● Activity
Verbatim copy without pictures. Please print every entry as it stands.
== Records provided ==
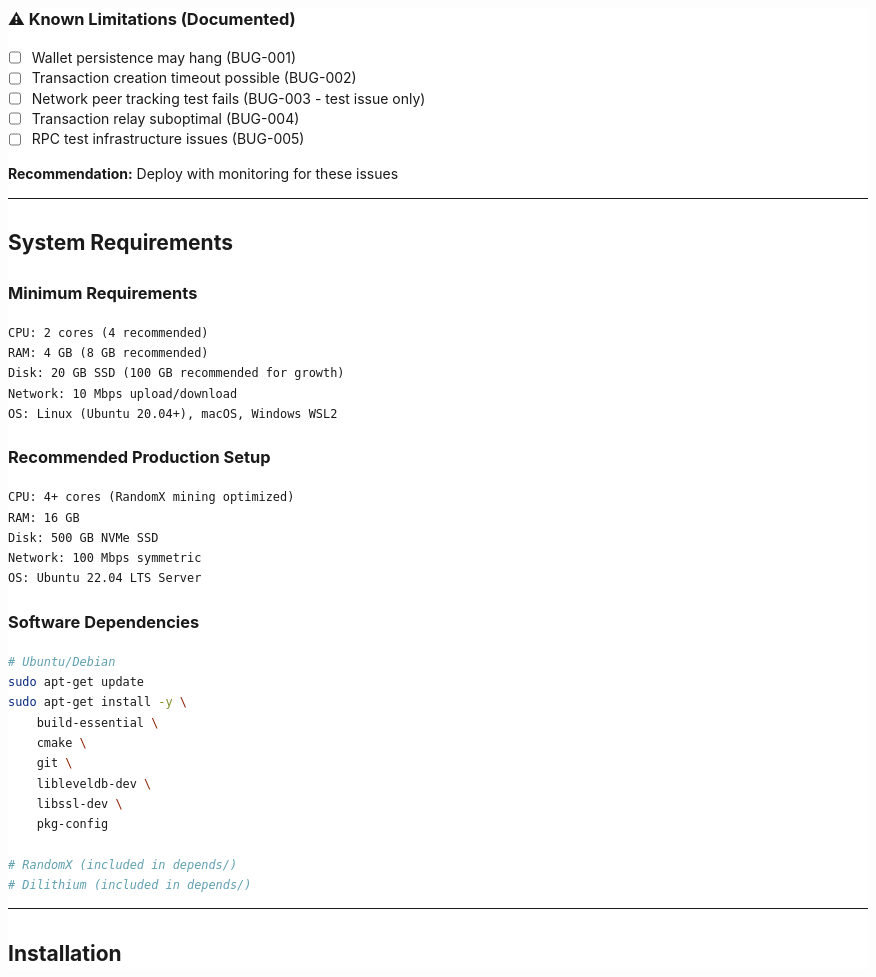 ### ⚠️ Known Limitations (Documented)
- [ ] Wallet persistence may hang (BUG-001)
- [ ] Transaction creation timeout possible (BUG-002)
- [ ] Network peer tracking test fails (BUG-003 - test issue only)
- [ ] Transaction relay suboptimal (BUG-004)
- [ ] RPC test infrastructure issues (BUG-005)

**Recommendation:** Deploy with monitoring for these issues

---

## System Requirements

### Minimum Requirements
```
CPU: 2 cores (4 recommended)
RAM: 4 GB (8 GB recommended)
Disk: 20 GB SSD (100 GB recommended for growth)
Network: 10 Mbps upload/download
OS: Linux (Ubuntu 20.04+), macOS, Windows WSL2
```

### Recommended Production Setup
```
CPU: 4+ cores (RandomX mining optimized)
RAM: 16 GB
Disk: 500 GB NVMe SSD
Network: 100 Mbps symmetric
OS: Ubuntu 22.04 LTS Server
```

### Software Dependencies
```bash
# Ubuntu/Debian
sudo apt-get update
sudo apt-get install -y \
    build-essential \
    cmake \
    git \
    libleveldb-dev \
    libssl-dev \
    pkg-config

# RandomX (included in depends/)
# Dilithium (included in depends/)
```

---

## Installation
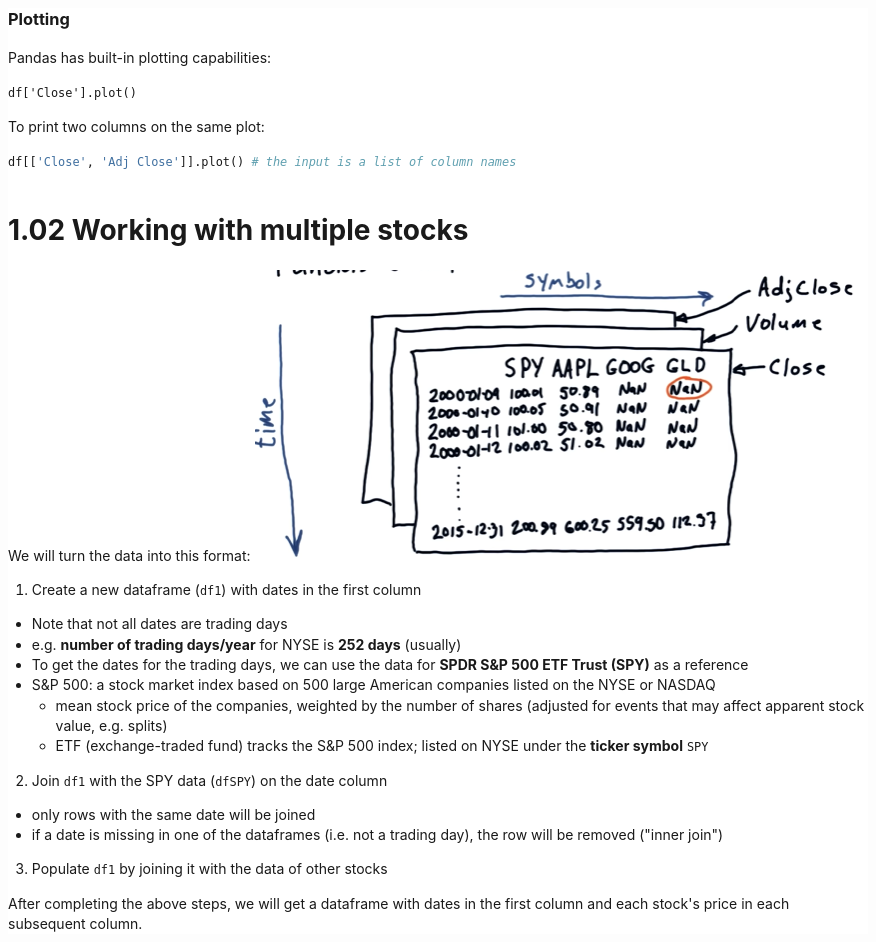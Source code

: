 ### Plotting

Pandas has built-in plotting capabilities:

```
df['Close'].plot()
```

To print two columns on the same plot:

```python
df[['Close', 'Adj Close']].plot() # the input is a list of column names
```

# 1.02 Working with multiple stocks

We will turn the data into this format:
![alt text](img/image.png)

1. Create a new dataframe (`df1`) with dates in the first column
  - Note that not all dates are trading days
  - e.g. **number of trading days/year** for NYSE is **252 days** (usually)
  - To get the dates for the trading days, we can use the data for **SPDR S&P 500 ETF Trust (SPY)** as a reference
  - S&P 500: a stock market index based on 500 large American companies listed on the NYSE or NASDAQ
    - mean stock price of the companies, weighted by the number of shares (adjusted for events that may affect apparent stock value, e.g. splits)
    - ETF (exchange-traded fund) tracks the S&P 500 index; listed on NYSE under the **ticker symbol** `SPY`
2. Join `df1` with the SPY data (`dfSPY`) on the date column
  - only rows with the same date will be joined
  - if a date is missing in one of the dataframes (i.e. not a trading day), the row will be removed ("inner join")
3. Populate `df1` by joining it with the data of other stocks

After completing the above steps, we will get a dataframe with dates in the first column and each stock's price in each subsequent column.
===
● Answer
 ### ⚠️ Known Limitations (Documented)
- [ ] Wallet persistence may hang (BUG-001)
- [ ] Transaction creation timeout possible (BUG-002)
- [ ] Network peer tracking test fails (BUG-003 - test issue only)
- [ ] Transaction relay suboptimal (BUG-004)
- [ ] RPC test infrastructure issues (BUG-005)

**Recommendation:** Deploy with monitoring for these issues

---

## System Requirements

### Minimum Requirements
```
CPU: 2 cores (4 recommended)
RAM: 4 GB (8 GB recommended)
Disk: 20 GB SSD (100 GB recommended for growth)
Network: 10 Mbps upload/download
OS: Linux (Ubuntu 20.04+), macOS, Windows WSL2
```

### Recommended Production Setup
```
CPU: 4+ cores (RandomX mining optimized)
RAM: 16 GB
Disk: 500 GB NVMe SSD
Network: 100 Mbps symmetric
OS: Ubuntu 22.04 LTS Server
```

### Software Dependencies
```bash
# Ubuntu/Debian
sudo apt-get update
sudo apt-get install -y \
    build-essential \
    cmake \
    git \
    libleveldb-dev \
    libssl-dev \
    pkg-config

# RandomX (included in depends/)
# Dilithium (included in depends/)
```

---

## Installation
Source code

: ### Plotting

Pandas has built-in plotting capabilities:

```
df['Close'].plot()
```

To print two columns on the same plot:

```python
df[['Close', 'Adj Close']].plot() # the input is a list of column names
```

# 1.02 Working with multiple stocks

We will turn the data into this format:
![alt text](img/image.png)

1. Create a new dataframe (`df1`) with dates in the first column
  - Note that not all dates are trading days
  - e.g. **number of trading days/year** for NYSE is **252 days** (usually)
  - To get the dates for the trading days, we can use the data for **SPDR S&P 500 ETF Trust (SPY)** as a reference
  - S&P 500: a stock market index based on 500 large American companies listed on the NYSE or NASDAQ
    - mean stock price of the companies, weighted by the number of shares (adjusted for events that may affect apparent stock value, e.g. splits)
    - ETF (exchange-traded fund) tracks the S&P 500 index; listed on NYSE under the **ticker symbol** `SPY`
2. Join `df1` with the SPY data (`dfSPY`) on the date column
  - only rows with the same date will be joined
  - if a date is missing in one of the dataframes (i.e. not a trading day), the row will be removed ("inner join")
3. Populate `df1` by joining it with the data of other stocks

After completing the above steps, we will get a dataframe with dates in the first column and each stock's price in each subsequent column.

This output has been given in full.